Nothing but the entries, copied exactly, should appear in the response.
[MATERIAL SHOWN Boundary: Start]
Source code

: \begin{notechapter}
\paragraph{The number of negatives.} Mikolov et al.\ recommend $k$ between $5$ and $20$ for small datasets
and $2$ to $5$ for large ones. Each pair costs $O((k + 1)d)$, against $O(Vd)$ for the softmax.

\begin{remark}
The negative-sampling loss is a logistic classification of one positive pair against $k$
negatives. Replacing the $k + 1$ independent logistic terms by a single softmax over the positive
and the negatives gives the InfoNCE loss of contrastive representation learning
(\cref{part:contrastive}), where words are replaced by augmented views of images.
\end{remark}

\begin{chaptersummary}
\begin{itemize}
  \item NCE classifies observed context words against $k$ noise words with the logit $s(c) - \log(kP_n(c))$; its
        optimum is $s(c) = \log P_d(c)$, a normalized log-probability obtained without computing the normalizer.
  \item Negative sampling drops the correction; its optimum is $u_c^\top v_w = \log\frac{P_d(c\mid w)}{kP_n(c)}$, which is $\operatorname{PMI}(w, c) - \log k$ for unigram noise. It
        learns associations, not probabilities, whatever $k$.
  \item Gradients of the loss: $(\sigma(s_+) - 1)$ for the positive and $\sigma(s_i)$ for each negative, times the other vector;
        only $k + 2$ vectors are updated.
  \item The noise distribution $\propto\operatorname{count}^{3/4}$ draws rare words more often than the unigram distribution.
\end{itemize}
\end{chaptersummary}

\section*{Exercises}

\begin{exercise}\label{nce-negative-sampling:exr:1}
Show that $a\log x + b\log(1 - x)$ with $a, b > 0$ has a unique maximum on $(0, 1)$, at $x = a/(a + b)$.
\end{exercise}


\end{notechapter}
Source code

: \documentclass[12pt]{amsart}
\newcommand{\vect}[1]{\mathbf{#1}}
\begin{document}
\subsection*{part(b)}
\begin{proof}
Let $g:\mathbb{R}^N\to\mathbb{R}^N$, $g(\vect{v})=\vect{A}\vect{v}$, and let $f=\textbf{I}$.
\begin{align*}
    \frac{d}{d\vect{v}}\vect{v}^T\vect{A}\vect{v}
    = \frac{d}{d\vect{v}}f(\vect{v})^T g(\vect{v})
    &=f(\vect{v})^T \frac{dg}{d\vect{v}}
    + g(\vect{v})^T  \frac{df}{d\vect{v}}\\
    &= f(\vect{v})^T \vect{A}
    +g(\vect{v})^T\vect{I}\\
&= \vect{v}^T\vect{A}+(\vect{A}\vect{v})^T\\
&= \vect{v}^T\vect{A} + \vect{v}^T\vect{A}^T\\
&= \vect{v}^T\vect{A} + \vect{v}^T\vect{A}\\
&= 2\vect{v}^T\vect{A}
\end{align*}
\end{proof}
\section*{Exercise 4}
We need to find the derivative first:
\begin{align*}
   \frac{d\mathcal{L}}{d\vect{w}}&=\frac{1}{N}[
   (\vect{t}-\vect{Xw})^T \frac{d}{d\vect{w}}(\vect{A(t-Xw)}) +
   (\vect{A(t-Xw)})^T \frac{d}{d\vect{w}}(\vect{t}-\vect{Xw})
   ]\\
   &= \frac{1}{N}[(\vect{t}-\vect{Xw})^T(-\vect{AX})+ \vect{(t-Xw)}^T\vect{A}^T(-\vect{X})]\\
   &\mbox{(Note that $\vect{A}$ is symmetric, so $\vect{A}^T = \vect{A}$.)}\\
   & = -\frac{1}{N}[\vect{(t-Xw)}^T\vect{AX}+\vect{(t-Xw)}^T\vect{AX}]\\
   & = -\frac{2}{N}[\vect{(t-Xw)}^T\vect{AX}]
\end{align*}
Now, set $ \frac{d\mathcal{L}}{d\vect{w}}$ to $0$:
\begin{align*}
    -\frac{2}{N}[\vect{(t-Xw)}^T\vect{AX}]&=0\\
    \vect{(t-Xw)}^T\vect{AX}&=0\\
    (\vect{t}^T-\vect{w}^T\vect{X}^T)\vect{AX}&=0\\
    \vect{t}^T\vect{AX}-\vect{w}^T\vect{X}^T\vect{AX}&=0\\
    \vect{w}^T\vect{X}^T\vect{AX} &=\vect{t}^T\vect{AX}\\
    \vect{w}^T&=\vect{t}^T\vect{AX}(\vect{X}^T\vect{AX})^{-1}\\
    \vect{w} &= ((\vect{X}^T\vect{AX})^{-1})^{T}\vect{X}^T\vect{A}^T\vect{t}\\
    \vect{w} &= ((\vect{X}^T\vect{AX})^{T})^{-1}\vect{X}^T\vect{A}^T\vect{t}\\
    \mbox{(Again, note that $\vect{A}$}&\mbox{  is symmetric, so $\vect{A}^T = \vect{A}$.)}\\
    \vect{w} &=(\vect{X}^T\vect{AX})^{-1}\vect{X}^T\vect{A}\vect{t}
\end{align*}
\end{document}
[MATERIAL SHOWN Boundary: End]
**YOUR RESPONSE**
Source code

: \begin{notechapter}
\paragraph{The number of negatives.} Mikolov et al.\ recommend $k$ between $5$ and $20$ for small datasets
and $2$ to $5$ for large ones. Each pair costs $O((k + 1)d)$, against $O(Vd)$ for the softmax.

\begin{remark}
The negative-sampling loss is a logistic classification of one positive pair against $k$
negatives. Replacing the $k + 1$ independent logistic terms by a single softmax over the positive
and the negatives gives the InfoNCE loss of contrastive representation learning
(\cref{part:contrastive}), where words are replaced by augmented views of images.
\end{remark}

\begin{chaptersummary}
\begin{itemize}
  \item NCE classifies observed context words against $k$ noise words with the logit $s(c) - \log(kP_n(c))$; its
        optimum is $s(c) = \log P_d(c)$, a normalized log-probability obtained without computing the normalizer.
  \item Negative sampling drops the correction; its optimum is $u_c^\top v_w = \log\frac{P_d(c\mid w)}{kP_n(c)}$, which is $\operatorname{PMI}(w, c) - \log k$ for unigram noise. It
        learns associations, not probabilities, whatever $k$.
  \item Gradients of the loss: $(\sigma(s_+) - 1)$ for the positive and $\sigma(s_i)$ for each negative, times the other vector;
        only $k + 2$ vectors are updated.
  \item The noise distribution $\propto\operatorname{count}^{3/4}$ draws rare words more often than the unigram distribution.
\end{itemize}
\end{chaptersummary}

\section*{Exercises}

\begin{exercise}\label{nce-negative-sampling:exr:1}
Show that $a\log x + b\log(1 - x)$ with $a, b > 0$ has a unique maximum on $(0, 1)$, at $x = a/(a + b)$.
\end{exercise}


\end{notechapter}
Source code

: \documentclass[12pt]{amsart}
\newcommand{\vect}[1]{\mathbf{#1}}
\begin{document}
\subsection*{part(b)}
\begin{proof}
Let $g:\mathbb{R}^N\to\mathbb{R}^N$, $g(\vect{v})=\vect{A}\vect{v}$, and let $f=\textbf{I}$.
\begin{align*}
    \frac{d}{d\vect{v}}\vect{v}^T\vect{A}\vect{v}
    = \frac{d}{d\vect{v}}f(\vect{v})^T g(\vect{v})
    &=f(\vect{v})^T \frac{dg}{d\vect{v}}
    + g(\vect{v})^T  \frac{df}{d\vect{v}}\\
    &= f(\vect{v})^T \vect{A}
    +g(\vect{v})^T\vect{I}\\
&= \vect{v}^T\vect{A}+(\vect{A}\vect{v})^T\\
&= \vect{v}^T\vect{A} + \vect{v}^T\vect{A}^T\\
&= \vect{v}^T\vect{A} + \vect{v}^T\vect{A}\\
&= 2\vect{v}^T\vect{A}
\end{align*}
\end{proof}
\section*{Exercise 4}
We need to find the derivative first:
\begin{align*}
   \frac{d\mathcal{L}}{d\vect{w}}&=\frac{1}{N}[
   (\vect{t}-\vect{Xw})^T \frac{d}{d\vect{w}}(\vect{A(t-Xw)}) +
   (\vect{A(t-Xw)})^T \frac{d}{d\vect{w}}(\vect{t}-\vect{Xw})
   ]\\
   &= \frac{1}{N}[(\vect{t}-\vect{Xw})^T(-\vect{AX})+ \vect{(t-Xw)}^T\vect{A}^T(-\vect{X})]\\
   &\mbox{(Note that $\vect{A}$ is symmetric, so $\vect{A}^T = \vect{A}$.)}\\
   & = -\frac{1}{N}[\vect{(t-Xw)}^T\vect{AX}+\vect{(t-Xw)}^T\vect{AX}]\\
   & = -\frac{2}{N}[\vect{(t-Xw)}^T\vect{AX}]
\end{align*}
Now, set $ \frac{d\mathcal{L}}{d\vect{w}}$ to $0$:
\begin{align*}
    -\frac{2}{N}[\vect{(t-Xw)}^T\vect{AX}]&=0\\
    \vect{(t-Xw)}^T\vect{AX}&=0\\
    (\vect{t}^T-\vect{w}^T\vect{X}^T)\vect{AX}&=0\\
    \vect{t}^T\vect{AX}-\vect{w}^T\vect{X}^T\vect{AX}&=0\\
    \vect{w}^T\vect{X}^T\vect{AX} &=\vect{t}^T\vect{AX}\\
    \vect{w}^T&=\vect{t}^T\vect{AX}(\vect{X}^T\vect{AX})^{-1}\\
    \vect{w} &= ((\vect{X}^T\vect{AX})^{-1})^{T}\vect{X}^T\vect{A}^T\vect{t}\\
    \vect{w} &= ((\vect{X}^T\vect{AX})^{T})^{-1}\vect{X}^T\vect{A}^T\vect{t}\\
    \mbox{(Again, note that $\vect{A}$}&\mbox{  is symmetric, so $\vect{A}^T = \vect{A}$.)}\\
    \vect{w} &=(\vect{X}^T\vect{AX})^{-1}\vect{X}^T\vect{A}\vect{t}
\end{align*}
\end{document}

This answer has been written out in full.